Recevant le Secrétaire d'Etat américain Anthony Blinken à Alger le 30 mars 2022, le président algérien lui a fait un exposé qui a duré 27 minutes. On connait la teneur du discours de Tebboune car la transcription, en anglais, en a été publiée sur le site du Département d'Etat. Cette pratique n'est pas systématique, mais elle n'est pas exceptionnelle.
Pour autant, la publication des propos de Tebboune n'est pas innocente, quand on sait ce qu'il a dit et comment il l'a dit. La presse algérienne n'a pas encore réagi à ce sujet, ce qui,
traditionnellement est le signe d'un grand embarras. En revanche, rien n'a filtré des entretiens de Blinken avec le ministre des affaires étrangères Ramtane Lamamra. On peut gager que c'est au cours de la rencontre des deux ministres que les choses importantes ont été dites. Tout donne à penser que les échanges ont été vifs, à en juger par l'absence de communiqué commun et de conférence de presse conjointe. Blinken n'a pas non plus fait de déclaration à la presse à sa sortie d'El Mouradia, comme le veut l'usage en Algérie. Jusqu'aux tweets du Secrétaire d'Etat, qui manquaient singulièrement de chaleur en comparaison avec ses
publications à l'issue des étapes antérieures. De là à dire qu'il y a de l'eau dans le gaz...

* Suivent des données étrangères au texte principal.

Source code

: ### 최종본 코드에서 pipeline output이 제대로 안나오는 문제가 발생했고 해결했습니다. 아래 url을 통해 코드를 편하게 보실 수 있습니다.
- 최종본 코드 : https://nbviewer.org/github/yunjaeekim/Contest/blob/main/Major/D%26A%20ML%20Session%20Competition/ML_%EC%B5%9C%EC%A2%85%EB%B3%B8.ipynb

Pour en revenir au soliloque d'A. Tebboune, nous passerons rapidement sur les aspects et les propos qui ont déjà été commentés ailleurs, notamment l'emploi du français par le chef de l'Etat dans un pays qui se targue de vouloir éliminer la langue de Molière de son paysage, la médiocrité du style et les nombreuses fautes de grammaire et autres, le style « compte-rendu » de l'exposé, l'insolite référence à la proximité entre les dates des fêtes nationales respectives de l'Algérie et des Etats-Unis, le passage loufoque au sujet du déficit en lait qui oblige à importer « énormément de lait en poudre que nous recomposons avec de l'eau », etc.
Nous ne pouvons pas, cependant, ignorer le passage où le président algérien, parlant des relations avec le Maroc, dit qu'elles « ont toujours été couci-couça (sic), depuis notre indépendance ».
Concentrons-nous sur le fond et voyons ce qu'a dit le président algérien. Précisons que les propos cités dans la présente étude sont extraits de l'enregistrement audio original et reproduits en l'état (la transcription anglaise n'étant pas fidèle à 100%).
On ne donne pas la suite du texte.